Output a verbatim copy of the data, cut off after the line that contains "## Introducción a".
(Beginning of DATASET EXTRACT)
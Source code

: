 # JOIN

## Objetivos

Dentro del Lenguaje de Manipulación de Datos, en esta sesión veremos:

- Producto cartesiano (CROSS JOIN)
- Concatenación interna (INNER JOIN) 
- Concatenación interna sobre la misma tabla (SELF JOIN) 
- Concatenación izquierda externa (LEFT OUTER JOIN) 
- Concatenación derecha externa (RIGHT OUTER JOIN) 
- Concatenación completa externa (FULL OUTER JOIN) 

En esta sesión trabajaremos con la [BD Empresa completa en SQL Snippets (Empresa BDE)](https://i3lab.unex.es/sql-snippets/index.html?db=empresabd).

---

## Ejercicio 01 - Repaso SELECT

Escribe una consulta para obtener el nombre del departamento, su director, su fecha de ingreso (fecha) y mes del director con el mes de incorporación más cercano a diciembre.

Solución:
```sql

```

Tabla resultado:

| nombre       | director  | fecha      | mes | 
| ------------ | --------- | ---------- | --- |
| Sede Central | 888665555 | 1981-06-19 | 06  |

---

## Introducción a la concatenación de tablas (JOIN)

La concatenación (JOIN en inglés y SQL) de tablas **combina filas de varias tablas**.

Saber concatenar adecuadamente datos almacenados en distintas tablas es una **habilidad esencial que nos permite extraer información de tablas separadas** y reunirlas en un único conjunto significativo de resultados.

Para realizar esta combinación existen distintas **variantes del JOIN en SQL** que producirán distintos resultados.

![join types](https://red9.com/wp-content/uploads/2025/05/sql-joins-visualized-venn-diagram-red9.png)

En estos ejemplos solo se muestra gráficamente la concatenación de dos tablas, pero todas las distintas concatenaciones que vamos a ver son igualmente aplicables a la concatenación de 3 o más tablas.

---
(End of DATASET EXTRACT)
:: OUTPUT FOR THIS EXERCISE ::
Source code

: # JOIN

## Objetivos

Dentro del Lenguaje de Manipulación de Datos, en esta sesión veremos:

- Producto cartesiano (CROSS JOIN)
- Concatenación interna (INNER JOIN) 
- Concatenación interna sobre la misma tabla (SELF JOIN) 
- Concatenación izquierda externa (LEFT OUTER JOIN) 
- Concatenación derecha externa (RIGHT OUTER JOIN) 
- Concatenación completa externa (FULL OUTER JOIN) 

En esta sesión trabajaremos con la [BD Empresa completa en SQL Snippets (Empresa BDE)](https://i3lab.unex.es/sql-snippets/index.html?db=empresabd).

---

## Ejercicio 01 - Repaso SELECT

Escribe una consulta para obtener el nombre del departamento, su director, su fecha de ingreso (fecha) y mes del director con el mes de incorporación más cercano a diciembre.

Solución:
```sql

```

Tabla resultado:

| nombre       | director  | fecha      | mes | 
| ------------ | --------- | ---------- | --- |
| Sede Central | 888665555 | 1981-06-19 | 06  |

---

## Introducción a la concatenación de tablas (JOIN)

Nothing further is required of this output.